4. Narrow down the dataset to the city of London

Early stage explorations indicate that the dataset covers the whole of England and Wales. Also toggling the layers, or making the workplace radii smaller and selecting a different colorscale than the residences, we can see that in many cases some workplaces are coincident with the residences. For the moment, and for the goals of this post, this problem is of no concern.

As what we want to do is to assess the optimality of a location within the boundaries of London, the first thing to do is to download the city boundaries and then reduce the dataset to the offices located within these boundaries.

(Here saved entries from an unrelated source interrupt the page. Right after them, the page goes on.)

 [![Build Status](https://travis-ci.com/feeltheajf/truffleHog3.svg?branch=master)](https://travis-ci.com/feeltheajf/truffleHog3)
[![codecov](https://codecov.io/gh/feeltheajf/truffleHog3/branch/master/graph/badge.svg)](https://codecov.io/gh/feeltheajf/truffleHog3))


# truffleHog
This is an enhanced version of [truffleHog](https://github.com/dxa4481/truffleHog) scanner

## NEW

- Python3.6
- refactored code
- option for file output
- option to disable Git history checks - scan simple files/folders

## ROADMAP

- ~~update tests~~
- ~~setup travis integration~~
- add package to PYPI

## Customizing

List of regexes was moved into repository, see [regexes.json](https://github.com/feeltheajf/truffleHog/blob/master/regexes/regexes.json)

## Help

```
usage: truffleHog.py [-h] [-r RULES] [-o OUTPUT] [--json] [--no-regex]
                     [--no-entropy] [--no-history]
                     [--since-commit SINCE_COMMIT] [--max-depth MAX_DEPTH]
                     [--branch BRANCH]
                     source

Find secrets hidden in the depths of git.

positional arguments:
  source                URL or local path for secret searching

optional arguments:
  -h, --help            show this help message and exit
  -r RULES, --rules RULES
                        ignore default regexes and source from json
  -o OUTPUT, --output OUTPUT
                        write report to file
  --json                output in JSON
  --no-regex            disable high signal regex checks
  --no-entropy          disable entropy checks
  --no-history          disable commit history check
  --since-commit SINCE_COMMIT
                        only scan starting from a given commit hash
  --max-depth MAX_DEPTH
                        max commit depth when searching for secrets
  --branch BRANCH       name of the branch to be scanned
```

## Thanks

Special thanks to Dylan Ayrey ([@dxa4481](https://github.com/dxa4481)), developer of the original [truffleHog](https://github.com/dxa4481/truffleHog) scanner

The geometry of a boundary can be encoded as a shapely polygon, and embedded into a geopandas dataframe: a pandas dataframe equipped with a column named geometry containing a shapely object. We can download the polygon from Open Street Map*, the open source initiative providing the users with a free editable geographic database of the world.

Fear not, you are not asked to open a new tab on the browser and download the maps from the osm website! The maps can be downloaded programmatically via the very handy osmnx python library, and via its method osmnx.geocode_to_gdf.

Note that we will query both London and the City of London geometries, in order to filter the workplace points in our dataset appearing in the union of these two regions.


osmnx.config(use_cache=True, log_console=True)

def gdf_concat(list_gdf: list):
    return gpd.GeoDataFrame( pd.concat(list_gdf, ignore_index=True)) 

query_city = {'city': 'City of London'}
query_london = {'city': 'London'}

gdf = gdf_concat([osmnx.geocode_to_gdf(query_city), osmnx.geocode_to_gdf(query_london)])

gdf.head()

header1-osmnx

Before continuing, it would be good to visualise the polygons we just downloaded. There are multiple ways to do this. For example we can use contextility as a basemap and use the embedded method plot of a geopandas dataframe.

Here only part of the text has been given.